Jaypee Infratech Limited (‘JIL’) is a company undergoing a corporate insolvency resolution process (‘CIRP’). JIL entered into certain transaction whereby JIL had mortgaged several parcels of land owned by it (‘Mortgage Transactions’). The Mortgage Transactions were collateral in favor of the lenders of Jaiprakash Associates Limited (‘JAL’) to secure JAL’s obligations under various loan facilities. JAL is the holding company of JIL and held approximately 71.64% equity in JIL as on the financial year ending March 2017.
With regard to issue (i) above, the interim resolution professional (‘IRP’) for JIL filed an application before the National Company Law Tribunal, Allahabad Bench (‘NCLT’) seeking setting aside of the Mortgage Transactions on the grounds that they are preferential, undervalued and fraudulent as provided for under Sections 43, 45 and 66 of the IBC respectively. The NCLT set aside six of the seven Mortgaged Transactions as being in the teeth of Sections 43, 45 and 66 inter alia on the grounds that:
a. the Mortgaged Transactions were executed by JIL at a time when it was itself under severe financial stress.
b. the Mortgaged Transactions was executed without any counter guarantee or consideration from JAL; and
c. creation of a security interest by way of mortgage in favor of lenders of a third party without any consideration could not have been treated as a transfer in the ordinary course of business.
While holding that Section 43 and 44 of the IBC must be strictly construed, the Supreme Court held that a corporate debtor shall be deemed to have given a preference if:
(i) The transaction is of transfer of the corporate debtor’s property or its interest thereof for the benefit of a creditor, surety or guarantor for an antecedent financial or operational debt or other liability.
(ii) The said transfer has an effect of putting such creditor, surety or guarantor in a beneficial position as compared to its position if Section 53 of the IBC were to apply.
(iii) Such preference is given within a period of 1 year prior to commencement of CIRP, or 2 years prior in case the beneficiary is a related party.
The Supreme Court further held that Sections 43 and 44 of the IBC create a legal fiction with a deeming effect and if any transaction shows existence of the ingredients listed above, it would create a legal fiction and such transaction would come in the teeth of Section 43 of the IBC irrespective of the intent or absence thereof unless excepted by the exceptions provided for section 43 (3) of the IBC.
Upholding the order of the NCLT, the Supreme Court held that the ultimate beneficiary of the Mortgage Transactions was JAL as the Mortgage Transactions resulted in creation of security interest to secure the obligations of JAL under various facility agreements thereby benefiting JAL, who is also a related party.
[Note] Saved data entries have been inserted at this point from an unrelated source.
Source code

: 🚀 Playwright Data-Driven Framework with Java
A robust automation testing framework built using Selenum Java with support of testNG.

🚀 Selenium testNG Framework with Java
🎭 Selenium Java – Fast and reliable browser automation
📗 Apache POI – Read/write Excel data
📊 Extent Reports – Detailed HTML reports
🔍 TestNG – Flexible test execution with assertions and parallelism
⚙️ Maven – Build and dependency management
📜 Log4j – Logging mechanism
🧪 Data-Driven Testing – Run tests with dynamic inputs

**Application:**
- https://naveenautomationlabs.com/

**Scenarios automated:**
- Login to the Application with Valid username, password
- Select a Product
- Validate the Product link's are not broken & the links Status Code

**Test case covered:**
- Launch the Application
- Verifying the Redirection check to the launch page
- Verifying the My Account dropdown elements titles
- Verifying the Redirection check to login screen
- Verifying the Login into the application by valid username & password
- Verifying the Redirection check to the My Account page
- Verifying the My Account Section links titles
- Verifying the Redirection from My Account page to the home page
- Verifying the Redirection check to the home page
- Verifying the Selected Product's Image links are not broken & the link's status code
The Supreme Court also observed that the requirements of Section 43 (2) (b) were fulfilled, as JAL who otherwise is an operational creditor of JIL, was in a beneficial position by virtue of the Mortgage Transactions viz., the lenders of JAL would benefit from the Mortgage Transactions and as a consequence the lenders of JIL will be put to a corresponding disadvantage because the mortgaged assets will not form part of JIL’s estate. In turn, the ultimate beneficiary would be JAL as it amounts to a corresponding reduction of the debt owed by it to its lenders.
The Supreme Court held that as far as transactions of mortgage are concerned the transferees are usually banks and financial institutions and therefore such transactions will squarely come under their ordinary course and conveniently be exempted if only the ordinary course of business of the transferee alone is looked at. Applying the principles of purposive interpretation to bring out the intent of the legislature, the Supreme Court held that the impugned transaction must fall within the ordinary course of business and financial affairs of both the corporate debtor and the transferee. Holding that the Mortgage Transactions do not fall under the ordinary course of business of JIL, the Supreme Court confirmed that the Mortgage Transactions are hit by Section 43 of the IBC and consequently the security interest created by JIL to secure the obligations of JAL stood completely discharged.
The lenders of JAL argued that the setting aside the Mortgage Transactions would have a very large impact on several such transactions and cause irreversible damage to the economy at large. Rejecting this argument, the Supreme Court held that it is incumbent on a lender to conduct due diligence qua the viability and indebtedness of the borrower and / or the third party securing the borrowers obligations. Any failure thereof, must result in consequences that the lenders will have to bear.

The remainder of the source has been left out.